- [Instructions for the task]:
Filter the listing below down to the lines with the word "ENERGY" and copy those.

- [Dataset records]:
==================================================

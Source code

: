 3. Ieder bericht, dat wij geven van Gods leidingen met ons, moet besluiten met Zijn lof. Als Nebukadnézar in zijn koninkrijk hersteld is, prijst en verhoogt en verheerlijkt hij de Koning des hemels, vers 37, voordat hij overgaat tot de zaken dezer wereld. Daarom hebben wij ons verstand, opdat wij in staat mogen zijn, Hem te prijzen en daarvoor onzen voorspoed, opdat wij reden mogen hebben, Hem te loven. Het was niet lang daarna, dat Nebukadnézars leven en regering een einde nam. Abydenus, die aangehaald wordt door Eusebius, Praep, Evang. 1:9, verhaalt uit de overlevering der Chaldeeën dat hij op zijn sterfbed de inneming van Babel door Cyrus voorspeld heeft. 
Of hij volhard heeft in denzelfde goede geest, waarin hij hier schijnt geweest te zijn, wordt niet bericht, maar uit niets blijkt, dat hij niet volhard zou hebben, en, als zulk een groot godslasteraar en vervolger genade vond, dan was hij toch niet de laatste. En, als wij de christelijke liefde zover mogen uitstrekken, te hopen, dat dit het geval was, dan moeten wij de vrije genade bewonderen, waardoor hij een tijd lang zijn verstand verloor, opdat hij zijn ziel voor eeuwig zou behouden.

==================================================

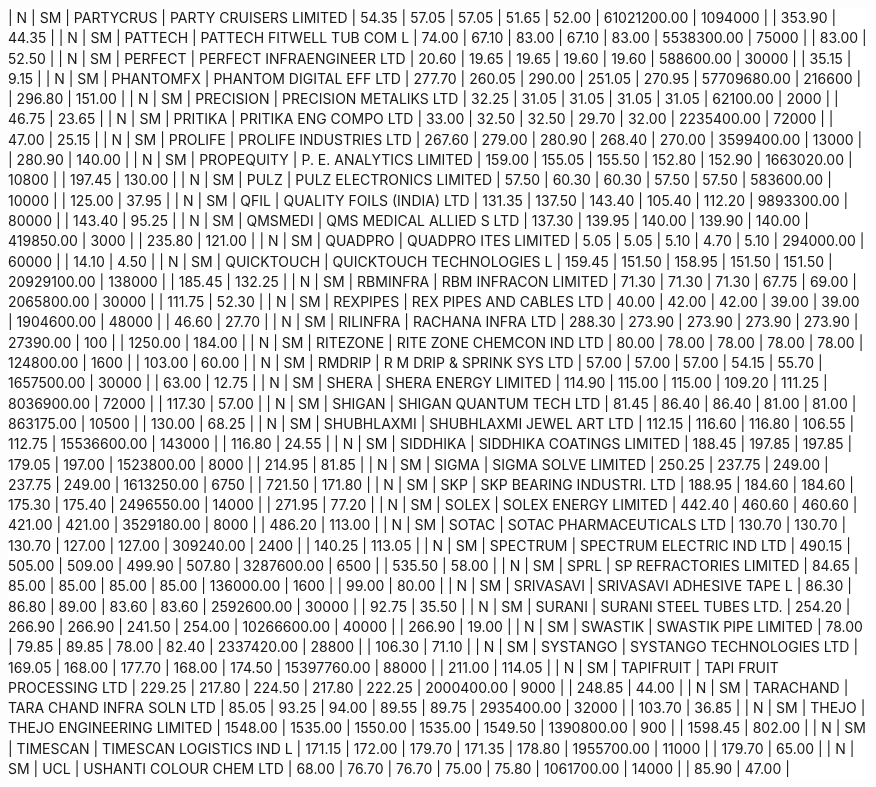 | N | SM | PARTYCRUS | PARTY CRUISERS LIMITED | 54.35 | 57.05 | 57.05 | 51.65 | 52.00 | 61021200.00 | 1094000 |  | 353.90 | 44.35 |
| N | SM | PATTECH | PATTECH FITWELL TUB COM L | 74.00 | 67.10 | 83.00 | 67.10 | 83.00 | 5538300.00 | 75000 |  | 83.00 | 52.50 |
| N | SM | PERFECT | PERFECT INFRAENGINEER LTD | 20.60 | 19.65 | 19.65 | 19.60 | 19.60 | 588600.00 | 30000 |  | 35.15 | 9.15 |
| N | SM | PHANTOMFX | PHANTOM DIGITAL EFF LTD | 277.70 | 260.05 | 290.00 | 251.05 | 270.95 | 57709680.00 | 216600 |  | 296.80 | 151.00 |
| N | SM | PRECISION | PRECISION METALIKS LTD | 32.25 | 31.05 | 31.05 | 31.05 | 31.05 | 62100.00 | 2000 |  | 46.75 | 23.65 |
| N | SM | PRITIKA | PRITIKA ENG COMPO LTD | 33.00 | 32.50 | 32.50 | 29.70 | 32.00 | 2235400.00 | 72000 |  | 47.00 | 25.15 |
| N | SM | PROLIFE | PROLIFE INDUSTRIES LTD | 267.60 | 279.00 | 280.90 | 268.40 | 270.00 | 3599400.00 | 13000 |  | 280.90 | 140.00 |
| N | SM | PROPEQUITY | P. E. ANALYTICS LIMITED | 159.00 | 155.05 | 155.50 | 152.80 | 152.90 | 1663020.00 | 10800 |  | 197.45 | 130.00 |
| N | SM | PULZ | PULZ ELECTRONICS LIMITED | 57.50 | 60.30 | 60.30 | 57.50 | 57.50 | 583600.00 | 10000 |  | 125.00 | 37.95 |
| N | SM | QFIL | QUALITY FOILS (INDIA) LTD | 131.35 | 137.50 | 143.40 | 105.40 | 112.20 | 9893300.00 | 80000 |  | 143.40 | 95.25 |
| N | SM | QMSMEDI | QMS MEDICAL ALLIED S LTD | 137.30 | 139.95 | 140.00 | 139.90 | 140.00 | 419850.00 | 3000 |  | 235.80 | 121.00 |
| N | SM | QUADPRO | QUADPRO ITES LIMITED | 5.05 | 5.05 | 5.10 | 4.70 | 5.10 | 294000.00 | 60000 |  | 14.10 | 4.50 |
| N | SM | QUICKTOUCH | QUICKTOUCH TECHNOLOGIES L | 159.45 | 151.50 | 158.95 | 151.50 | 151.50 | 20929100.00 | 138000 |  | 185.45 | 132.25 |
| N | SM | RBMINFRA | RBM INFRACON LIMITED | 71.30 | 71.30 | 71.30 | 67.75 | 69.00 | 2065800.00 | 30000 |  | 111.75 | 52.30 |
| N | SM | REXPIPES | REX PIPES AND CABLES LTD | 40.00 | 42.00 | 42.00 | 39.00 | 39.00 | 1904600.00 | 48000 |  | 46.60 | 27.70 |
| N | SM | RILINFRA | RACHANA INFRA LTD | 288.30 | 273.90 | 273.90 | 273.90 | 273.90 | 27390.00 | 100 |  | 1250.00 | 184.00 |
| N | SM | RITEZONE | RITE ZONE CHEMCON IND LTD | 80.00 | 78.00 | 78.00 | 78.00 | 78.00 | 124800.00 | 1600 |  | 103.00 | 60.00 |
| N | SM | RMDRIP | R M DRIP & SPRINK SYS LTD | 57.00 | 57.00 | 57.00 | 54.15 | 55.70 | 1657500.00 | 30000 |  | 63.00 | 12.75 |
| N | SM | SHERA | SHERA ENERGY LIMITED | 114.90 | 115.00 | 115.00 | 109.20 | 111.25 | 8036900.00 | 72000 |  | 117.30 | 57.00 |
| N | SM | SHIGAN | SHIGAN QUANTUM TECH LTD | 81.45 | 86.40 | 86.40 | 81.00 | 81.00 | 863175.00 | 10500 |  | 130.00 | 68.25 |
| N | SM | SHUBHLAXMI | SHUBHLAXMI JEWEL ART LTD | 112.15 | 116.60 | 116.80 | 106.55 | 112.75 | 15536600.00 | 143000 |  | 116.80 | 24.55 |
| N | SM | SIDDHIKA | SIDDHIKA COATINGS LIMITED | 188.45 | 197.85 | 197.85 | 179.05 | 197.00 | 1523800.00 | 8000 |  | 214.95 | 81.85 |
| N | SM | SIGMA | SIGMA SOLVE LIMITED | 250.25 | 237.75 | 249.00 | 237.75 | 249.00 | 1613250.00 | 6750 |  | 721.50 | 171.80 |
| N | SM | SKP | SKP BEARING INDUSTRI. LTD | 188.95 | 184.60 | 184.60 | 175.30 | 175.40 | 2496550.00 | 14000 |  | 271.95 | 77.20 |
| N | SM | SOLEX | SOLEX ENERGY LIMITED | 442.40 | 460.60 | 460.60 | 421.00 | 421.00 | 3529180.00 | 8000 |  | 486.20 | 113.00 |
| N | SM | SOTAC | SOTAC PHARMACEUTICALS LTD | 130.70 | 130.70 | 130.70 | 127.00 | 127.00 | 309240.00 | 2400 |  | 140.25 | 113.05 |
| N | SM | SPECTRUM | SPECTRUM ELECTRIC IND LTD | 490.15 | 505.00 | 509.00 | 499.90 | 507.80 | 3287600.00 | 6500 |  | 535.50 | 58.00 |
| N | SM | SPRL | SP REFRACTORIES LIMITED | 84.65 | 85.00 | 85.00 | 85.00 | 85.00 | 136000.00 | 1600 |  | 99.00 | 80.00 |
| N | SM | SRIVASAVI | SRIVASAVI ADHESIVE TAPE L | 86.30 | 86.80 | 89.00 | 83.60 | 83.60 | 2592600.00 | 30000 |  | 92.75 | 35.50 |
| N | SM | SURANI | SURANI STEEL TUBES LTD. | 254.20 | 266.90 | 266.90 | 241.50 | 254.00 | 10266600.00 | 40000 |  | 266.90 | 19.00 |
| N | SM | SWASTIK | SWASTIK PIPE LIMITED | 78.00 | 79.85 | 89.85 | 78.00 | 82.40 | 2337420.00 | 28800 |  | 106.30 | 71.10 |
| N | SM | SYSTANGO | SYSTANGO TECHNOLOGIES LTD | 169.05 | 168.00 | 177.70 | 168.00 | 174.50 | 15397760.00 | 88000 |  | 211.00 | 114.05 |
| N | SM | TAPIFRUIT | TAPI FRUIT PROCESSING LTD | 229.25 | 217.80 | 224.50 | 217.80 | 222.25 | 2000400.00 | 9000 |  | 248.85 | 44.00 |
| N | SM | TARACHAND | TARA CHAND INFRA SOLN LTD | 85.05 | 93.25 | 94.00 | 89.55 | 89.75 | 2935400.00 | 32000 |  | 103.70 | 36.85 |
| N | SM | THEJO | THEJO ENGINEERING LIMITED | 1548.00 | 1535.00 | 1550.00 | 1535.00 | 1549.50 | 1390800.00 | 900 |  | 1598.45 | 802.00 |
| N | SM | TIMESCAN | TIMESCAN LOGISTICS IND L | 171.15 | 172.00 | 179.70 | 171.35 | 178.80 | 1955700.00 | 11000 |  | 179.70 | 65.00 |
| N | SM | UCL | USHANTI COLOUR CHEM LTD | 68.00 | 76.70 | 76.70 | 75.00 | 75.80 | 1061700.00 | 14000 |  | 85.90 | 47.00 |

==================================================

- [Written solution]:
| N | SM | SHERA | SHERA ENERGY LIMITED | 114.90 | 115.00 | 115.00 | 109.20 | 111.25 | 8036900.00 | 72000 |  | 117.30 | 57.00 |
| N | SM | SOLEX | SOLEX ENERGY LIMITED | 442.40 | 460.60 | 460.60 | 421.00 | 421.00 | 3529180.00 | 8000 |  | 486.20 | 113.00 |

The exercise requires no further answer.